3.3. Texture Indices

Since two themes have significantly higher PSNRs than the other five, an image-texture study was undertaken to try to understand the underlying phenomenon. Four Haralick texture indices, from the gray level co-occurrence matrix (GLCM), were selected to determine whether there was a correlation between the ability of the model to reconstruct the HR images and the intrinsic characteristics of the image’s textures.

Figure 9 illustrates values that had been obtained for these four indices for 20 images that were randomly selected in each theme, except for the “mixed” scenario, which would not have added any new information. In each panel, the index values of the original images (y-axis) are plotted against values that were calculated for the degraded images (x-axis).

4. Discussion

This section is organized into three parts. First, we acknowledge that the use of ESRGAN for the reconstruction of images (downscaled by a factor of four) does not correspond to a real-world application. We then discuss the PSNR values that were obtained for the different themes and epoch numbers to understand how variability among examples affects the quality of the results. Finally, we show that the image texture indices are positively correlated with the ability of ESRGAN to improve their resolution.

4.1. Image Resolution Improvement with ESRGAN

As explained in the Methods, the ESRGAN model is trained by “teaching” it to reconstruct an image, the resolution of which has been degraded. This allows the analyst to quantitatively evaluate the quality of the results by comparing the reconstructed version of the image to the original version. However, this approach does not allow the analyst to judge the real capacity of the model to create a new image that has not been degraded by bicubic convolution beforehand. Recent research has tried to overcome this difficulty [8,26,27]. However, these new architectures are beyond the scope of our study and should be the subject of further work.

4.2. Interest in the Specialization of Examples in Learning

Peak signal-to-noise ratio (PSNR) is a measurement that is frequently used in super-resolution to express the quality of the image reconstruction. In the study that is presented here, PSNR provides a good idea of the quality of the results.
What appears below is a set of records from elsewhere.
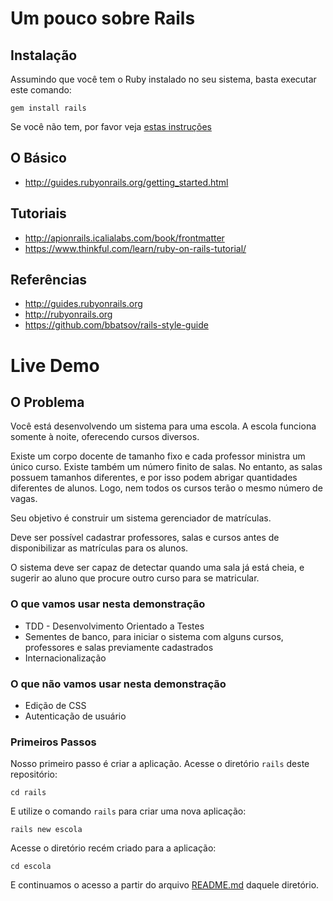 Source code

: # Um pouco sobre Rails


## Instalação

Assumindo que você tem o Ruby instalado no seu sistema, basta executar este
comando:

```
gem install rails
```

Se você não tem, por favor veja [estas
instruções](https://github.com/aramisf/ncr/blob/master/README.ruby.md)


## O Básico

  - http://guides.rubyonrails.org/getting_started.html


## Tutoriais

  - http://apionrails.icalialabs.com/book/frontmatter
  - https://www.thinkful.com/learn/ruby-on-rails-tutorial/


## Referências

  - http://guides.rubyonrails.org
  - http://rubyonrails.org
  - https://github.com/bbatsov/rails-style-guide


# Live Demo


## O Problema

Você está desenvolvendo um sistema para uma escola. A escola funciona somente à
noite, oferecendo cursos diversos.

Existe um corpo docente de tamanho fixo e cada professor ministra um único curso.
Existe também um número finito de salas. No entanto, as salas possuem tamanhos
diferentes, e por isso podem abrigar quantidades diferentes de alunos. Logo, nem
todos os cursos terão o mesmo número de vagas.

Seu objetivo é construir um sistema gerenciador de matrículas.

Deve ser possível cadastrar professores, salas e cursos antes de disponibilizar
as matrículas para os alunos.

O sistema deve ser capaz de detectar quando uma sala já está cheia, e sugerir ao
aluno que procure outro curso para se matricular.


### O que vamos usar nesta demonstração

  - TDD - Desenvolvimento Orientado a Testes
  - Sementes de banco, para iniciar o sistema com alguns cursos, professores e
    salas previamente cadastrados
  - Internacionalização


### O que não vamos usar nesta demonstração

  - Edição de CSS
  - Autenticação de usuário


### Primeiros Passos

Nosso primeiro passo é criar a aplicação. Acesse o diretório `rails` deste
repositório:

```
cd rails
```

E utilize o comando `rails` para criar uma nova aplicação:

```
rails new escola
```

Acesse o diretório recém criado para a aplicação:

```
cd escola
```


E continuamos o acesso a partir do arquivo
[README.md](https://github.com/aramisf/ncr/blob/master/rails/escola/README.md) daquele
diretório.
Figure 8 depicts the variability in the quality of reconstructions for high-resolution images; for example, the “Mars” theme attains a maximum PSNR of 39.10 dB for 4800 epochs, while the “forest” theme reaches 30.11 dB for an equivalent number of epochs. As a function of the number of epochs, the PSNR shows that the learning capacity of the model is not equivalent among the different themes. To illustrate the progression in learning as the number of epoch increases, we averaged the PSNRs that were obtained at 150 and 300 epochs. The same operation was performed for 2400 and 4800 epochs. This averaging mitigates the noise surrounding the measurement moving from one group of epochs to the next. The improvement between the two values is expressed as a percent-age of the first value. Table 2 summarizes these results.

Table 1 shows that increasing the number of epochs, even by a factor of 32 (=4800/150), offers improvements to PSNRs (<1%) for three of the seven themes that are treated here (i.e., agricultural, urban and forestry themes). In contrast, the “Mars” and “mixed” themes showed strong improvements, reaching 15.72% and 6.86%, respectively. The rock outcrop and "DIV2K" dataset themes remained below 3%.

The final PSNRs that were obtained for 2400 and 4800 epochs group the different themes in a similar manner. The “Mars”, “outcrop” and “mixed” themes had good PSNRs, while the “agriculture”, “urban” and “forest” themes did not reach a value of 31 dB. The "DIV2K" dataset has a PSNR that is intermediate between the two aforementioned groups.

Interestingly, the use of the widest variety of examples does not generally lead to better results. With the exception of the Axel Heiberg Island tests, the PSNRs that were obtained at 4800 epochs are similar to, or lower than, the values that were obtained on a dedicated training set. The exception of the rocky outcrops, however, should not be taken as significant, since the improvement is only 1.12% of the value obtained for 4800 epochs (0.41, in terms of the absolute value). This is all the more negligible, since it is the theme that offers the greatest standard deviation, with 4.38 or 11.8% of the mean value.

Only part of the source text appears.